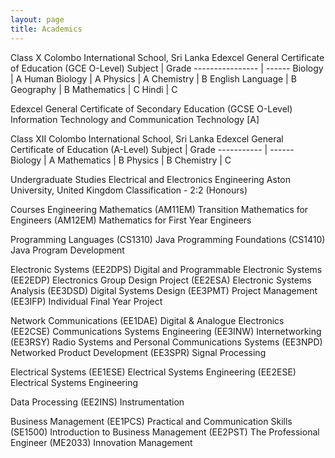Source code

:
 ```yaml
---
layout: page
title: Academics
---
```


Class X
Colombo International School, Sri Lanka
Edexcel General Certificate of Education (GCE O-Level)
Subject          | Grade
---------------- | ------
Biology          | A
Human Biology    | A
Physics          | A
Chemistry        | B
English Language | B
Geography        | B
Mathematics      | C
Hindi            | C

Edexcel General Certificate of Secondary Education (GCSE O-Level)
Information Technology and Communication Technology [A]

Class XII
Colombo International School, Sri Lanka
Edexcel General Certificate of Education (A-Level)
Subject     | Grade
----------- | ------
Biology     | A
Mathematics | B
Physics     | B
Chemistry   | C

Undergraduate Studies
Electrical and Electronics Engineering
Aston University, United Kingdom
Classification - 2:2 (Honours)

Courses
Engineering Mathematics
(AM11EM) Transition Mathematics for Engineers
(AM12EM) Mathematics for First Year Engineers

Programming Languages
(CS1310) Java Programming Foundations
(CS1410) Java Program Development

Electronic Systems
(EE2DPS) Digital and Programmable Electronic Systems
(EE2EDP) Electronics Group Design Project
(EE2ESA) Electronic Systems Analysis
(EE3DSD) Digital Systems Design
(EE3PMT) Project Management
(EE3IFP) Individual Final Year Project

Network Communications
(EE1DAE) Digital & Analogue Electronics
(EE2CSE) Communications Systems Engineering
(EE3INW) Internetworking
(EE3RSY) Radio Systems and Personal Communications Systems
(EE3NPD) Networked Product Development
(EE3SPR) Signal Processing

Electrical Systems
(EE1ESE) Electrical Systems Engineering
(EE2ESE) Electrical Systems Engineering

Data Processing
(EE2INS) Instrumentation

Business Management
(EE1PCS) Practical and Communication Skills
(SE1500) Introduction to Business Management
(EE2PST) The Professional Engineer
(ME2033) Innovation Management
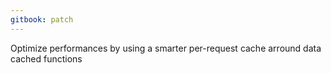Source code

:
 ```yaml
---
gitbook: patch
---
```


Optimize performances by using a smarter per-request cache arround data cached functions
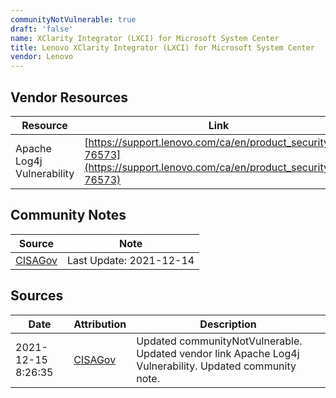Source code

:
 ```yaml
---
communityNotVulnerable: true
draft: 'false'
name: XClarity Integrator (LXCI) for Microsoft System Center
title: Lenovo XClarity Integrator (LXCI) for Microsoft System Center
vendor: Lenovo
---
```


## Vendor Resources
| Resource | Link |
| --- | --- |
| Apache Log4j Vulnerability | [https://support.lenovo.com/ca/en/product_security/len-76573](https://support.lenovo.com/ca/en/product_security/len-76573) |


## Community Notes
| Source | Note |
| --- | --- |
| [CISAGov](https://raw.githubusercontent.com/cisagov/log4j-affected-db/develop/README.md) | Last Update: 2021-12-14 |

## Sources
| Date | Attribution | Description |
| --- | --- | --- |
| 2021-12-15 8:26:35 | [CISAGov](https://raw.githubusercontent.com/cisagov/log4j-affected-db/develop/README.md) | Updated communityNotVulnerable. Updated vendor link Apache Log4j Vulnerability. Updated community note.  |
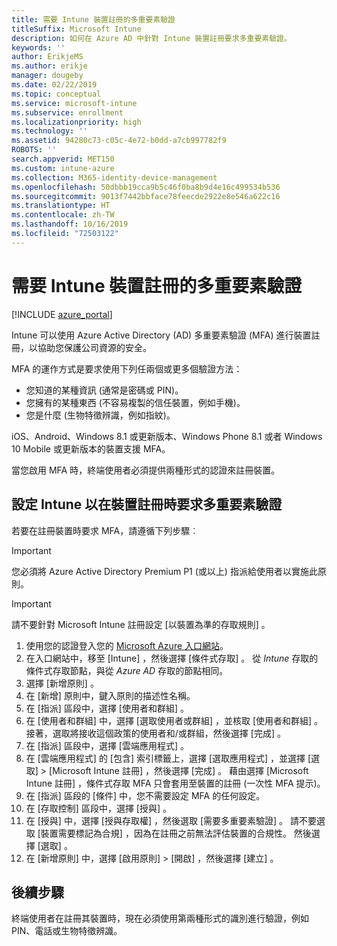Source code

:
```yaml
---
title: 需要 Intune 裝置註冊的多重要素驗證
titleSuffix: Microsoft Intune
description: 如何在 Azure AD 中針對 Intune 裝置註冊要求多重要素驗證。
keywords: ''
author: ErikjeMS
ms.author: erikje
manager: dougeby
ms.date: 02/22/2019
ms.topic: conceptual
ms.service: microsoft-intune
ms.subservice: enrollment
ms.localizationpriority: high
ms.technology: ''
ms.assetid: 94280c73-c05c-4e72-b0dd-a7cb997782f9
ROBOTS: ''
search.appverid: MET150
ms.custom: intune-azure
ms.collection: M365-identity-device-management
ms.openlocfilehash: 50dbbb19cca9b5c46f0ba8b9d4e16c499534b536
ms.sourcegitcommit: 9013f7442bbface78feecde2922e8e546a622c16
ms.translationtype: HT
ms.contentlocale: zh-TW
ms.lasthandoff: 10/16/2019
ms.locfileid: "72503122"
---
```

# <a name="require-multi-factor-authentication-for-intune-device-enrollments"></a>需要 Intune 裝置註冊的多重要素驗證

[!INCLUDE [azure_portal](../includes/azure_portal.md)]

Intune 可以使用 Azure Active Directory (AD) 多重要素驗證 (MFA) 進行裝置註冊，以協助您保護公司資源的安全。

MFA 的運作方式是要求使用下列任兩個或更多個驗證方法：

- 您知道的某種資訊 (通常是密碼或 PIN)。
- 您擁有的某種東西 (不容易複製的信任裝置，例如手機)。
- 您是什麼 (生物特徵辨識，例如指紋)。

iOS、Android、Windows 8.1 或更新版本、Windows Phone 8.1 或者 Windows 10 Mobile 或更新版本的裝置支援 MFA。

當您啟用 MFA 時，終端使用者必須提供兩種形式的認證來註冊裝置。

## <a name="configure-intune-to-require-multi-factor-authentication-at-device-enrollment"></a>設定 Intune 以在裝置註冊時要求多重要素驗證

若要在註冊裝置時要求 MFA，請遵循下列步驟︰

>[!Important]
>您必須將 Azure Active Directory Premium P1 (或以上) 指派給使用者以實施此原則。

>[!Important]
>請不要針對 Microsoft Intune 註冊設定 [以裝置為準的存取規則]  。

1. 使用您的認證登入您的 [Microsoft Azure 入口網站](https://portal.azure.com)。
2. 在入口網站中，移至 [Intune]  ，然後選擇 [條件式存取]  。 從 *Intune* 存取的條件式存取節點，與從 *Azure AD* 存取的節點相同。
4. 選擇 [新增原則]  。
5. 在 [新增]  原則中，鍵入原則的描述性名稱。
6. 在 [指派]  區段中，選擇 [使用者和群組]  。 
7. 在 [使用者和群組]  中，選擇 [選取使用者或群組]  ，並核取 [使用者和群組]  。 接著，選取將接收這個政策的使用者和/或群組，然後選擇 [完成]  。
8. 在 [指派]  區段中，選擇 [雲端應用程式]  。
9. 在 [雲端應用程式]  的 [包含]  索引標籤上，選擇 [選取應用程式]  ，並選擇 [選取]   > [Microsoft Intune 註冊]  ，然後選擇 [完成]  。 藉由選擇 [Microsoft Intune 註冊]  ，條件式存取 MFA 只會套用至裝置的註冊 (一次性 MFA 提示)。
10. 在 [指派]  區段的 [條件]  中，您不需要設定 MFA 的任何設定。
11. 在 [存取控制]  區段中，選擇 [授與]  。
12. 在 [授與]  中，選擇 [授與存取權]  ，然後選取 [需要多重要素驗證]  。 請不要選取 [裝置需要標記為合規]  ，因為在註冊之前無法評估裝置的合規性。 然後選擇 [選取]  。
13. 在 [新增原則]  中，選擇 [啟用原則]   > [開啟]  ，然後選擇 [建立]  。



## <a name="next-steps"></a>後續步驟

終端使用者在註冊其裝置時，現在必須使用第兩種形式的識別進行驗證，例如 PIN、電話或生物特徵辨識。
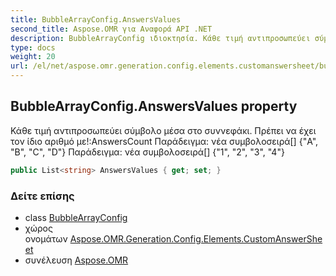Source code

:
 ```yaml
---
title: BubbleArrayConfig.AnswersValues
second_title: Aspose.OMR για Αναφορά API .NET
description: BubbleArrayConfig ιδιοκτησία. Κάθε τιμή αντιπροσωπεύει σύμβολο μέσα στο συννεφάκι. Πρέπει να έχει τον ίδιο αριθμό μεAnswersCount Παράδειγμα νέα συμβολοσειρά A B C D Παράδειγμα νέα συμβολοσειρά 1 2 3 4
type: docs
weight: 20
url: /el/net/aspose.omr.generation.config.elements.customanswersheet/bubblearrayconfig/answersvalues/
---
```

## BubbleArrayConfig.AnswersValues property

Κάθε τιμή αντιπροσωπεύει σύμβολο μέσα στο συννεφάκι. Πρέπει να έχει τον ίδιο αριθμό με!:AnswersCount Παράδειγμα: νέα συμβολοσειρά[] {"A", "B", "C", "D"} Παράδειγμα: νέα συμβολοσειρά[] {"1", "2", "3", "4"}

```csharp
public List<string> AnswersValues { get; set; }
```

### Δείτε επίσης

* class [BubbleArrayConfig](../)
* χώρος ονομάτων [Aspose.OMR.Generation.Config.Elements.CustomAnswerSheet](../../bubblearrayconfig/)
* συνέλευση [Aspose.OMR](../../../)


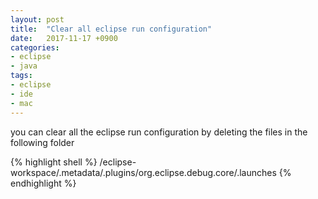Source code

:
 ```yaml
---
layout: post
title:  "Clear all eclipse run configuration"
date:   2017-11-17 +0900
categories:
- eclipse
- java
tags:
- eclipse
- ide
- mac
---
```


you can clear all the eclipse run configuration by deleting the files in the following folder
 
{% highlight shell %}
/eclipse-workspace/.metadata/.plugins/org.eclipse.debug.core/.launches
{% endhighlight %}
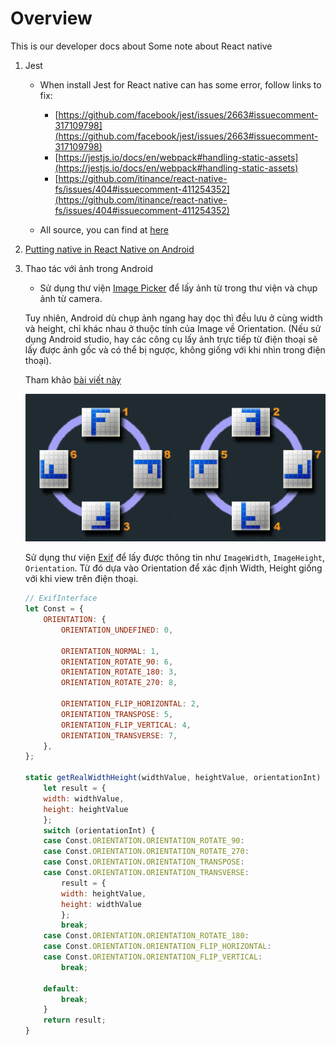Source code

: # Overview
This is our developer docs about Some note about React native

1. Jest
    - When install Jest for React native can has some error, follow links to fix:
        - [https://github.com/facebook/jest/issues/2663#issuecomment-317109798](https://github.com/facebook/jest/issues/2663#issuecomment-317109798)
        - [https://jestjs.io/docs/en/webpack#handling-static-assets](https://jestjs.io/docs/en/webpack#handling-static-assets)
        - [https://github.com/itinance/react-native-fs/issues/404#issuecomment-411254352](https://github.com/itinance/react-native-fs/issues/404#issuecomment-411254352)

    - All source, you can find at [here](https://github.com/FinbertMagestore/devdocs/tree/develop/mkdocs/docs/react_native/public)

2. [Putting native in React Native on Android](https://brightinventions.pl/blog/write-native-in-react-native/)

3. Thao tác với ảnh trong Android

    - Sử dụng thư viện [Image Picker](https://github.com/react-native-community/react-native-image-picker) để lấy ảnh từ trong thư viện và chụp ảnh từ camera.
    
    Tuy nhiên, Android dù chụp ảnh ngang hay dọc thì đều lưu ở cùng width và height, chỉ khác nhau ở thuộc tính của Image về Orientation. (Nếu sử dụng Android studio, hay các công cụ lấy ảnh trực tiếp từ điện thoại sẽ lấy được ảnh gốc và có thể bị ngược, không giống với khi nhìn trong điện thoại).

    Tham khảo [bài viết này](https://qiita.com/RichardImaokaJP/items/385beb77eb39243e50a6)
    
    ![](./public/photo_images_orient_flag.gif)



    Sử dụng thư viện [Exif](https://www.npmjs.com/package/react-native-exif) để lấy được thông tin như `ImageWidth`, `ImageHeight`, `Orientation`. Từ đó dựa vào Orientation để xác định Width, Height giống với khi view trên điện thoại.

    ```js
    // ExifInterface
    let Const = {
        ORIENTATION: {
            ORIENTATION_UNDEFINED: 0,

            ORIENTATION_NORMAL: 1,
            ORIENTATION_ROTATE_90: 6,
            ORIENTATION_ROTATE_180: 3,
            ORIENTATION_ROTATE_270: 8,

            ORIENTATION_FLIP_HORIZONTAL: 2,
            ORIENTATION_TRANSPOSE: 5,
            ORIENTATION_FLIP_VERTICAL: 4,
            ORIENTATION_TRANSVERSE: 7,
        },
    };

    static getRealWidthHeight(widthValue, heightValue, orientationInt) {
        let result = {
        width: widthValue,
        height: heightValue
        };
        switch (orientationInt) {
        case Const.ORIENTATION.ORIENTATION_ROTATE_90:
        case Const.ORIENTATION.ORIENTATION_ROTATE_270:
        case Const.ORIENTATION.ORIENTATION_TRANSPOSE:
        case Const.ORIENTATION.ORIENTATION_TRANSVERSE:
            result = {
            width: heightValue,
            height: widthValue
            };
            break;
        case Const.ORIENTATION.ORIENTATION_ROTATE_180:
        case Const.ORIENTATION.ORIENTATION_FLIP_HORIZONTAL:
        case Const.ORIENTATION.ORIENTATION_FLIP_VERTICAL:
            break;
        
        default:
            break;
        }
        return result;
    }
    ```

-.-.-

§ **Problem to solve**:
From the listing, copy each line containing the word "name".

§ **Solution to the problem**:
name: XClarity Integrator (LXCI) for Microsoft System Center
# <a name="require-multi-factor-authentication-for-intune-device-enrollments"></a>需要 Intune 裝置註冊的多重要素驗證
## <a name="configure-intune-to-require-multi-factor-authentication-at-device-enrollment"></a>設定 Intune 以在裝置註冊時要求多重要素驗證
## <a name="next-steps"></a>後續步驟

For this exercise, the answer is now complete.